Quand il arrive dans la capitale en 2014, bac pro hôtellerie-restauration en poche, Thomas Chisholm a le sentiment de devoir tout réapprendre. Pourtant, il a déjà passé trois ans dans un Relais & Châteaux du Gard. Aux côtés du chef étoilé Sylvain Sendra, il accepte de repartir de zéro, pour se familiariser avec des méthodes de cuisson plus traditionnelles, nécessitant autant de connaissances que de savoir-faire. Rôtir, braiser, marquer: ces techniques lui permettent de révéler toutes les saveurs de ses matières premières. Le carpaccio de betterave est fumé au genièvre, et la truite de Banka est saisie à la plancha avant d’être cuite au barbecue. Estimant que la gastronomie doit avant tout apporter du plaisir et rester gourmande, Thomas Chisholm assume pleinement les cuissons en friture, qu’il considérait auparavant négativement. Ainsi, les artichauts à la juive sont plongés dans un bain d’huile chaude et accompagnés d’une béarnaise aux herbes. Le chef revendique des goûts francs, quitte à les pousser à l’extrême, comme avec le ris d’agneau, qu’il a sublimé avec une touche provençale, en l’accompagnant d’un jus parfumé au romarin, d’une crème d’olives mixées avec leur saumure pour une note saline, et de mains de Bouddha pour l’acidité. Le résultat est un plat puissant et équilibré, qui réconcilie même ceux qui n’aiment pas les abats. Sa cuisine, qui peut sembler simple et lisible, n’en est pas moins technique.

Plat en sauce de Thomas Chisholm
Le menu, éclectique et inventif, s’inspire de différentes cultures : catalane, américaine, japonaise, française. Photo : Antoine Motard

Saucer n’est plus pécher

Pour son « plat à saucer », sa signature, l’idée était de bouleverser les conventions de la bonne tenue à table, tout en proposant une expérience unique. Selon Thomas Chisholm, le meilleur moment d’un plat survient à la fin, quand tout se mélange dans l’assiette et qu’on n’a qu’une envie : y tremper un morceau de pain croustillant.
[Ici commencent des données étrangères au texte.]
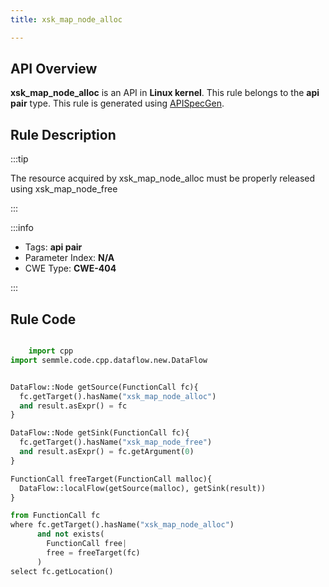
 ```yaml
---
title: xsk_map_node_alloc

---
```



## API Overview
**xsk_map_node_alloc** is an API in **Linux kernel**. This rule belongs to the **api pair** type. This rule is generated using [APISpecGen](../../tools/APISpecGen).
## Rule Description

:::tip

The resource acquired by xsk_map_node_alloc must be properly released using xsk_map_node_free

:::

:::info

- Tags: **api pair**
- Parameter Index: **N/A**
- CWE Type: **CWE-404**

:::

## Rule Code
```python

    import cpp
import semmle.code.cpp.dataflow.new.DataFlow


DataFlow::Node getSource(FunctionCall fc){
  fc.getTarget().hasName("xsk_map_node_alloc")
  and result.asExpr() = fc
}

DataFlow::Node getSink(FunctionCall fc){
  fc.getTarget().hasName("xsk_map_node_free")
  and result.asExpr() = fc.getArgument(0)
}

FunctionCall freeTarget(FunctionCall malloc){
  DataFlow::localFlow(getSource(malloc), getSink(result))
}

from FunctionCall fc
where fc.getTarget().hasName("xsk_map_node_alloc")
      and not exists(
        FunctionCall free| 
        free = freeTarget(fc)
      )
select fc.getLocation()

    
```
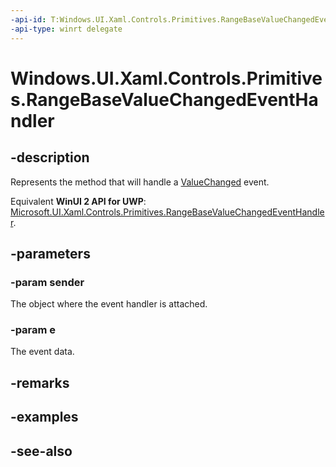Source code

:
 ```yaml
---
-api-id: T:Windows.UI.Xaml.Controls.Primitives.RangeBaseValueChangedEventHandler
-api-type: winrt delegate
---
```

<!-- Delegate syntax.
public delegate void RangeBaseValueChangedEventHandler(System.Object sender, Windows.UI.Xaml.Controls.Primitives.RangeBaseValueChangedEventArgs e)
-->
# Windows.UI.Xaml.Controls.Primitives.RangeBaseValueChangedEventHandler

## -description
Represents the method that will handle a [ValueChanged](rangebase_valuechanged.md) event.

Equivalent **WinUI 2 API for UWP**: [Microsoft.UI.Xaml.Controls.Primitives.RangeBaseValueChangedEventHandler](/windows/winui/api/microsoft.ui.xaml.controls.primitives.rangebasevaluechangedeventhandler).

## -parameters
### -param sender
The object where the event handler is attached.

### -param e
The event data.


## -remarks

## -examples

## -see-also

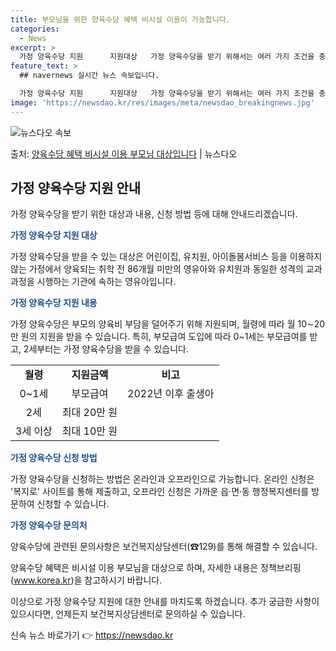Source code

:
```yaml
---
title: 부모님을 위한 양육수당 혜택 비시설 이용이 가능합니다.
categories:
  - News
excerpt: >
  가정 양육수당 지원      지원대상   가정 양육수당을 받기 위해서는 여러 가지 조건을 충족해야 합니다. …
feature_text: >
  ## navernews 실시간 뉴스 속보입니다.

  가정 양육수당 지원      지원대상   가정 양육수당을 받기 위해서는 여러 가지 조건을 충족해야 합니다. …
image: 'https://newsdao.kr/res/images/meta/newsdao_breakingnews.jpg'
---
```


![뉴스다오 속보](https://newsdao.kr/res/images/meta/newsdao_breakingnews.jpg)

<p>출처: <a href="https://newsdao.kr/4099" rel="dofollow">양육수당 혜택 비시설 이용 부모님 대상입니다</a> | 뉴스다오</p>

<h2 data-ke-size="size26">가정 양육수당 지원 안내</h2>
가정 양육수당을 받기 위한 대상과 내용, 신청 방법 등에 대해 안내드리겠습니다.

<p data-ke-size="size16"><b><span style="color: #1a5490;">가정 양육수당 지원 대상</span></b></p>
가정 양육수당을 받을 수 있는 대상은 어린이집, 유치원, 아이돌봄서비스 등을 이용하지 않는 가정에서 양육되는 취학 전 86개월 미만의 영유아와 유치원과 동일한 성격의 교과과정을 시행하는 기관에 속하는 영유아입니다.

<p data-ke-size="size16"><b><span style="color: #1a5490;">가정 양육수당 지원 내용</span></b></p>
가정 양육수당은 부모의 양육비 부담을 덜어주기 위해 지원되며, 월령에 따라 월 10∼20만 원의 지원을 받을 수 있습니다. 특히, 부모급여 도입에 따라 0~1세는 부모급여를 받고, 2세부터는 가정 양육수당을 받을 수 있습니다.

<table>
    <tr>
        <td style="text-align: center; height: 17px;"><b>월령</b></td>
        <td style="text-align: center; height: 17px;"><b>지원금액</b></td>
        <td style="text-align: center; height: 17px;"><b>비고</b></td>
    </tr>
    <tr>
        <td style="text-align: center; height: 17px;">0~1세</td>
        <td style="text-align: center; height: 17px;">부모급여</td>
        <td style="text-align: center; height: 17px;">2022년 이후 출생아</td>
    </tr>
    <tr>
        <td style="text-align: center; height: 17px;">2세</td>
        <td style="text-align: center; height: 17px;">최대 20만 원</td>
        <td style="text-align: center; height: 17px;"></td>
    </tr>
    <tr>
        <td style="text-align: center; height: 17px;">3세 이상</td>
        <td style="text-align: center; height: 17px;">최대 10만 원</td>
        <td style="text-align: center; height: 17px;"></td>
    </tr>
</table>

<p data-ke-size="size16"><b><span style="color: #1a5490;">가정 양육수당 신청 방법</span></b></p>
가정 양육수당을 신청하는 방법은 온라인과 오프라인으로 가능합니다. 온라인 신청은 '복지로' 사이트를 통해 제출하고, 오프라인 신청은 가까운 읍·면·동 행정복지센터를 방문하여 신청할 수 있습니다.

<p data-ke-size="size16"><b><span style="color: #1a5490;">가정 양육수당 문의처</span></b></p>
양육수당에 관련된 문의사항은 보건복지상담센터(☎129)를 통해 해결할 수 있습니다.

양육수당 혜택은 비시설 이용 부모님을 대상으로 하며, 자세한 내용은 정책브리핑(www.korea.kr)을 참고하시기 바랍니다.

이상으로 가정 양육수당 지원에 대한 안내를 마치도록 하겠습니다. 추가 궁금한 사항이 있으시다면, 언제든지 보건복지상담센터로 문의하실 수 있습니다. 

신속 뉴스 바로가기 👉 <a href="https://newsdao.kr" rel="dofollow">https://newsdao.kr</a>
C’est ce qu’il invite à faire avec ses assiettes au dressage abstrait, dont les saveurs et les textures évoluent au fil des saisons. En mars 2024, sa dixième création est une palette de teintes vert foncé, vert clair et marron imaginée en hommage à son dernier chef, Atsushi Tanaka (restaurant A.T.).

Plat à saucer
Le plat signature de Thomas Chisholm, dit "plat à saucer", version 2024

Avec son adjoint, le trentenaire expérimente des techniques de conservation ancestrales qui présentent un double intérêt : jouer avec des produits hors saison, comme les fraises en hiver ou les kumquats l’été, tout en créant des condiments savoureux. Inspirés par la nouvelle cuisine nordique, ils ont poussé encore plus loin la démarche en élaborant leurs propres boissons naturelles, par fermentation, infusion ou extraction : kombucha macéré avec du vieux bois pour évoquer un vin orange, ginger beer, citronnade à la fleur de sureau, faux pastis à base de badiane, anis et réglisse sont conçus sur mesure pour mettre en valeur les plats du menu Medley dans de subtils accords.

Le chef Thomas Chisholm
Thomas Chisholm parfait sa créativité culinaire depuis une quinzaine d’années, alliant technicité et sens artistique, des qualités qui ont été saluées lors de son passage à Top Chef. Photo : Antoine Motard

Thomas Chisholm fait indubitablement partie de cette génération de cuisiniers qui n’hésitent pas à remettre en question leur métier et leurs pratiques, qu’il s’agisse de l’assiette, du service qu’il veut détendu mais professionnel, ou de l’organisation, avec une équipe jeune qui a son mot à dire. Autant de raisons qui incitent les clients à revenir, et pas seulement pour voir l’ancien candidat de Top Chef.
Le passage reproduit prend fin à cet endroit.